Recorded data
━━━━━━━━━━━━━━━━━━━━━━━━━━━━━━

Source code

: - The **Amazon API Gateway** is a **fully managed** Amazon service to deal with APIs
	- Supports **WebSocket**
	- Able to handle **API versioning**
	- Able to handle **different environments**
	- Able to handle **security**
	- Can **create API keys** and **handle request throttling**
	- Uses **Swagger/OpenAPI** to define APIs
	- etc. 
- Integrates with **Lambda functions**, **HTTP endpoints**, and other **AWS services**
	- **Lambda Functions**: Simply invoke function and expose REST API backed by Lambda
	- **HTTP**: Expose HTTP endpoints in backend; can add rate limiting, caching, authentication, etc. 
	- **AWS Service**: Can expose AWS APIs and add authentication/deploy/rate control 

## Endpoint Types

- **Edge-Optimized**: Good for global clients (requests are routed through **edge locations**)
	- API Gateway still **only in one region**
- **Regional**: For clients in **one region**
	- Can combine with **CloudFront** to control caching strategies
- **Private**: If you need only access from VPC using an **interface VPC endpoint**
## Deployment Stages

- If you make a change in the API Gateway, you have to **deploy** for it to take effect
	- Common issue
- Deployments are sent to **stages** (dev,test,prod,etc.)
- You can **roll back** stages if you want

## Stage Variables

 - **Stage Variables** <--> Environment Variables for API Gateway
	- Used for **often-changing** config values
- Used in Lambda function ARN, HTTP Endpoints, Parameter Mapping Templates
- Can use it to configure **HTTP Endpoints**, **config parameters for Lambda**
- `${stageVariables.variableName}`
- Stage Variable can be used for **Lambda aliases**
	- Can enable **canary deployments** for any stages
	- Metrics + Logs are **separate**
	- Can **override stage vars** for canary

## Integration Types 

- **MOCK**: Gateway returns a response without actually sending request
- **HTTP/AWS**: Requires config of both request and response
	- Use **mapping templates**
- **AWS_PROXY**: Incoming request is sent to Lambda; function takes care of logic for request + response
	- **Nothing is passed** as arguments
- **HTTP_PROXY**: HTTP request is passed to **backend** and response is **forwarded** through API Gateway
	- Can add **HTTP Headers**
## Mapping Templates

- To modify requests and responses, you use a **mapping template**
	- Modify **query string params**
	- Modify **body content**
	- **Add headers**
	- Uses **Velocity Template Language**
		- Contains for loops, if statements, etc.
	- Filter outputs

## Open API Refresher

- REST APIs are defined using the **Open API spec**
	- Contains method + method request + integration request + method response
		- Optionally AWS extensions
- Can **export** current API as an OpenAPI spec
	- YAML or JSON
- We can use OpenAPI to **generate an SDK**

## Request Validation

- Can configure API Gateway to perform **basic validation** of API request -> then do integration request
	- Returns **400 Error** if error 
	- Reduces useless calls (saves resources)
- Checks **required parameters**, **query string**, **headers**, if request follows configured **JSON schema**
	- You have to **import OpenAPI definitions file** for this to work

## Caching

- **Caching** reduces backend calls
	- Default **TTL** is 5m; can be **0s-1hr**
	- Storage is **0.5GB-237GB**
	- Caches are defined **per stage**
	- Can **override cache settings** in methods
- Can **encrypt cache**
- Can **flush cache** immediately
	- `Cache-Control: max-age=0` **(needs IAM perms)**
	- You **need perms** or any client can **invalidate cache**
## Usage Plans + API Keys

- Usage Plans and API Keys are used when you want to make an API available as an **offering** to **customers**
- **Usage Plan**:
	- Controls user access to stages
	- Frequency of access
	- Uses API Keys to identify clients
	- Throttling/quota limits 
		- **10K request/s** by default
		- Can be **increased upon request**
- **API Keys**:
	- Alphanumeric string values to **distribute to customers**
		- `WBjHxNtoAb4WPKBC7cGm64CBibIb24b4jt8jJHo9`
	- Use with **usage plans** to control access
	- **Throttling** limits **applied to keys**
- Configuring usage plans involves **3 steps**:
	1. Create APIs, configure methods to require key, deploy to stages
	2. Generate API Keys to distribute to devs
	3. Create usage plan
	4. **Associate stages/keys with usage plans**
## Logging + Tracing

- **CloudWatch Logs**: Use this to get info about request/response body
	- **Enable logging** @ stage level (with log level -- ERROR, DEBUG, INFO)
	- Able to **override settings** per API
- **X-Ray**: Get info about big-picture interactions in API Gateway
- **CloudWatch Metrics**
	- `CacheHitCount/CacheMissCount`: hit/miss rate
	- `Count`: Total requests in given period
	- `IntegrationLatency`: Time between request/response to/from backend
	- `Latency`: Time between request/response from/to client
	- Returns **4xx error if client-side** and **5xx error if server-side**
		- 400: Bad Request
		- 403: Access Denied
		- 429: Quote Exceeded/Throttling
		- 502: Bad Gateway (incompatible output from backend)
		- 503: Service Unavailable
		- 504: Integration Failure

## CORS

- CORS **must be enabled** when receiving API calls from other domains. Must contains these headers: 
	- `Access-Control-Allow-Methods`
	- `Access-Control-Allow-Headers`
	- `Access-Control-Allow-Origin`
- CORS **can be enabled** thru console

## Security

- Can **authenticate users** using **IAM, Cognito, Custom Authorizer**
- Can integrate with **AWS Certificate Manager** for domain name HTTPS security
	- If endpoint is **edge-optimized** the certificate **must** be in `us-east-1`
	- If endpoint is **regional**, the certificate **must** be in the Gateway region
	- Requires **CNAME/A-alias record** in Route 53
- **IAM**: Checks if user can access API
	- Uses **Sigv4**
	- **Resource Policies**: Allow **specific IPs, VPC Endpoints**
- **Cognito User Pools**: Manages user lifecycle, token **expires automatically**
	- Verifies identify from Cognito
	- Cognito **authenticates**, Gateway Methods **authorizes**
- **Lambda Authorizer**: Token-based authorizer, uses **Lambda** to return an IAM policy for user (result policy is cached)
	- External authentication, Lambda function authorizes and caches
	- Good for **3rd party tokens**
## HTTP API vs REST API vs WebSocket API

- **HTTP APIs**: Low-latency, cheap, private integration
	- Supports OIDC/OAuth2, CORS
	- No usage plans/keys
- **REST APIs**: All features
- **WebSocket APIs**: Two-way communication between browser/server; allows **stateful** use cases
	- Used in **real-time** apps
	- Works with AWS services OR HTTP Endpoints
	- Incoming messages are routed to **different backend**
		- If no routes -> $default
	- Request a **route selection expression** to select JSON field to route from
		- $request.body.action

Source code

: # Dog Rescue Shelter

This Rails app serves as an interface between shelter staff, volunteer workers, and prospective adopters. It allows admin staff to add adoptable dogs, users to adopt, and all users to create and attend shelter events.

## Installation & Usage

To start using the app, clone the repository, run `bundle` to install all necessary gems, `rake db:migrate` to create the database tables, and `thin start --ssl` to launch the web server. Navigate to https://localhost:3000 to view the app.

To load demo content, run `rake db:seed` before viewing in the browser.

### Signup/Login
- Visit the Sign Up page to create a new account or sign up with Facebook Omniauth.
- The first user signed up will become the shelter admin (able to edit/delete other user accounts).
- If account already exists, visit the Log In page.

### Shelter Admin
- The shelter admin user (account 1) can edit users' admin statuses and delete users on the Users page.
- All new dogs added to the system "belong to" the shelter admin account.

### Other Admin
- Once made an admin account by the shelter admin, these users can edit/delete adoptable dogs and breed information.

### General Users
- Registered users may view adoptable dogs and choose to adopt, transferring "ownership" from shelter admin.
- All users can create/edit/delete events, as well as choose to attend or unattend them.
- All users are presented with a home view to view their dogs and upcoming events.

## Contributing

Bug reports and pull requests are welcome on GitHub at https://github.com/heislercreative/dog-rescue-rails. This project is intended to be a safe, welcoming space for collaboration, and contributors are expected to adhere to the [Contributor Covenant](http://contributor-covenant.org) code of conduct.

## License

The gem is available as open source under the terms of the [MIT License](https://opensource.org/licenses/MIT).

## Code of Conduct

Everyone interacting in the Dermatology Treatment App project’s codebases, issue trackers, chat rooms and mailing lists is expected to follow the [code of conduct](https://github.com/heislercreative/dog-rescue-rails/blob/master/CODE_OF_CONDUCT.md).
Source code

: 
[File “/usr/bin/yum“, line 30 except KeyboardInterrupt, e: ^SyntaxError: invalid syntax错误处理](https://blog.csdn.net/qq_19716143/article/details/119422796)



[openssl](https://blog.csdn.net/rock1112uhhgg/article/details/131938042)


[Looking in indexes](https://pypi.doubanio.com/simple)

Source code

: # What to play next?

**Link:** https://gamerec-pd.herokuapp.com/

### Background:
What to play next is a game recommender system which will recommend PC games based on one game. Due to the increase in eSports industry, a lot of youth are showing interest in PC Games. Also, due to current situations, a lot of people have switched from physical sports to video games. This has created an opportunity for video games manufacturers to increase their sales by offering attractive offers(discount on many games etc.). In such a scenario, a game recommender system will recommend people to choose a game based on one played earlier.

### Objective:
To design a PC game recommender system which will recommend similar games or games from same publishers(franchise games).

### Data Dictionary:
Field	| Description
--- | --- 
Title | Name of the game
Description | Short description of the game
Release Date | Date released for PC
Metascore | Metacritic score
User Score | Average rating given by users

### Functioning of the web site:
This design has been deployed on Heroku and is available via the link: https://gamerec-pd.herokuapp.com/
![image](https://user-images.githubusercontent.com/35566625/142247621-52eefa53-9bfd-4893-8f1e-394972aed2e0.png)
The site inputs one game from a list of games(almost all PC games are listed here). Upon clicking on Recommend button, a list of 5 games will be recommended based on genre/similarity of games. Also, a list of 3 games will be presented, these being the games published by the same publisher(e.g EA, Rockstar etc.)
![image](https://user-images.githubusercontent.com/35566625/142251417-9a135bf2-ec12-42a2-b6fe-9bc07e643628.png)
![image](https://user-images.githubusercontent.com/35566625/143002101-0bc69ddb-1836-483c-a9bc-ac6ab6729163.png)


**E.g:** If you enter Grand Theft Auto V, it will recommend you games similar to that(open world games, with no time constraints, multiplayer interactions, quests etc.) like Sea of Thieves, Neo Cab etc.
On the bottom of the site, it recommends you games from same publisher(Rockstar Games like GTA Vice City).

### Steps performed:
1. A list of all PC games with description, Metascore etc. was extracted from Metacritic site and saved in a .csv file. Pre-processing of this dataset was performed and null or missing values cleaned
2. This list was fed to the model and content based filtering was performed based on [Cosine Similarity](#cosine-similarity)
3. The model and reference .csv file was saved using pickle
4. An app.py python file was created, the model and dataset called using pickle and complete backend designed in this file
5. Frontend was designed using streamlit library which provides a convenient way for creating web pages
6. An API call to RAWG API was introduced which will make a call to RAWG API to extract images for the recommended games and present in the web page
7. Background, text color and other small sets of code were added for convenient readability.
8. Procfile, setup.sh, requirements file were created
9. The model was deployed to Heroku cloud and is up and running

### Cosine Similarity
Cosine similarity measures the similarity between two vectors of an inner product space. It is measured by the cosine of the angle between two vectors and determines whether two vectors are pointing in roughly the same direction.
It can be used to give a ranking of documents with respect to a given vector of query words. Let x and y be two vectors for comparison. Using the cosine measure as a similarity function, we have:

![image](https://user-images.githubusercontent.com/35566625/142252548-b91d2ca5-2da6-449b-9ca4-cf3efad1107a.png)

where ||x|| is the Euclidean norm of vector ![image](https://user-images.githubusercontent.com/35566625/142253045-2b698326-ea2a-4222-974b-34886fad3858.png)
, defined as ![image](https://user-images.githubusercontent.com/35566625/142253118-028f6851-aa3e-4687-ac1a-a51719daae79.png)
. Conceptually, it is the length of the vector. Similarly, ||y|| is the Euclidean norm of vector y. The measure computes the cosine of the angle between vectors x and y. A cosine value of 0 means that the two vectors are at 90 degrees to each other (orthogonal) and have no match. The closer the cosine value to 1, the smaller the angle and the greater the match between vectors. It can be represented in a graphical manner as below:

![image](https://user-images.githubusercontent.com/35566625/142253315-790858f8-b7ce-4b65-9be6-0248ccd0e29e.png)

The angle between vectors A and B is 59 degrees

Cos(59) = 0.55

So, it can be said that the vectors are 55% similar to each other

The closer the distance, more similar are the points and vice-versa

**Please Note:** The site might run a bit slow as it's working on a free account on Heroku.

━━━━━━━━━━━━━━━━━━━━━━━━━━━━━━

▶ **Exercise goal**:
The response must consist solely of the lines from the first line of the entries through the line containing "- Able to handle **security**", repeated exactly.

▶ **Solution to this problem**:
Source code

: - The **Amazon API Gateway** is a **fully managed** Amazon service to deal with APIs
	- Supports **WebSocket**
	- Able to handle **API versioning**
	- Able to handle **different environments**
	- Able to handle **security**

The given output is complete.